Raymon, cédant à la fatigue, s’était endormi profondément, après avoir reçu fort sèchement sir Ralph, qui était venu prendre des informations chez lui. Lorsqu’il s’éveilla, un sentiment de bien-être inonda son âme ; il songea que la crise principale de cette aventure était enfin passée. Depuis longtemps il avait prévu qu’un instant viendrait le mettre aux prises avec cet amour de femme, qu’il faudrait défendre sa liberté contre les exigences d’une passion romanesque, et il s’encourageait d’avance à combattre de telles prétentions. Il avait donc franchi, enfin, ce pas difficile : il avait dit non. Il n’aurait plus besoin d’y revenir, car les choses s’étaient passées pour le mieux. Indiana n’avait pas trop pleuré, pas trop insisté. Elle s’était montrée raisonnable ; elle avait compris au premier mot, elle avait pris son parti vite et fièrement. Raymon était fort content de sa providence ; car il en avait une à lui, à laquelle il croyait en bon fils et sur laquelle il comptait pour arranger toutes choses au détriment des autres plutôt qu’au sien propre. Elle l’avait si bien traité jusque là qu’il ne voulait pas douter d’elle. Prévoir le résultat de ses fautes et s’en inquiéter, c’eût été à ses yeux commettre le crime d’ingratitude envers le Dieu bon qui veillait sur lui.

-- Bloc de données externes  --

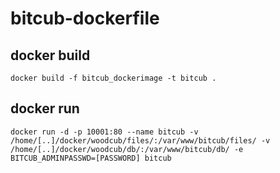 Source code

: # bitcub-dockerfile

## docker build 
    docker build -f bitcub_dockerimage -t bitcub .

## docker run
    docker run -d -p 10001:80 --name bitcub -v /home/[..]/docker/woodcub/files/:/var/www/bitcub/files/ -v /home/[..]/docker/woodcub/db/:/var/www/bitcub/db/ -e BITCUB_ADMINPASSWD=[PASSWORD] bitcub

Il se leva très-fatigué encore des efforts d’imagination auxquels l’avaient contraint les circonstances de cette scène pénible. Sa mère rentra ; elle venait de s’informer auprès de madame de Carvajal de la santé et de la disposition d’esprit de madame Delmare. La marquise ne s’en était point inquiétée ; elle était pourtant dans un très-grand chagrin quand madame de Ramière l’interrogea adroitement. Mais la seule chose qui l’eût frappée dans la disparition de madame Delmare, c’était le scandale qui allait en résulter. Elle se plaignit très-amèrement de sa nièce, que la veille elle élevait aux nues ; et madame de Ramière comprit que, par cette démarche, la malheureuse Indiana s’était aliéné à jamais sa parente et perdait le seul appui naturel qui lui restât.

Pour qui eût connu le fond de l’âme de la marquise, ce n’eût pas été une grande perte ; mais madame de Carvajal passait, même aux yeux de madame de Ramière, pour une vertu irréprochable. Sa jeunesse avait été enveloppée des mystères de la prudence ou perdue dans le tourbillon des révolutions. La mère de Raymon pleura sur le sort d’Indiana et chercha à l’excuser ; madame de Carvajal lui dit avec aigreur « qu’elle n’était peut-être pas assez désintéressée dans cette affaire pour en juger.

— Mais que deviendra donc cette malheureuse jeune femme ? dit madame de Ramière. Si son mari l’opprime, qui la protégera ?

— Elle deviendra ce qu’il plaira à Dieu, répondit la marquise ; pour moi, je ne m’en mêle plus, et je ne veux jamais la revoir. »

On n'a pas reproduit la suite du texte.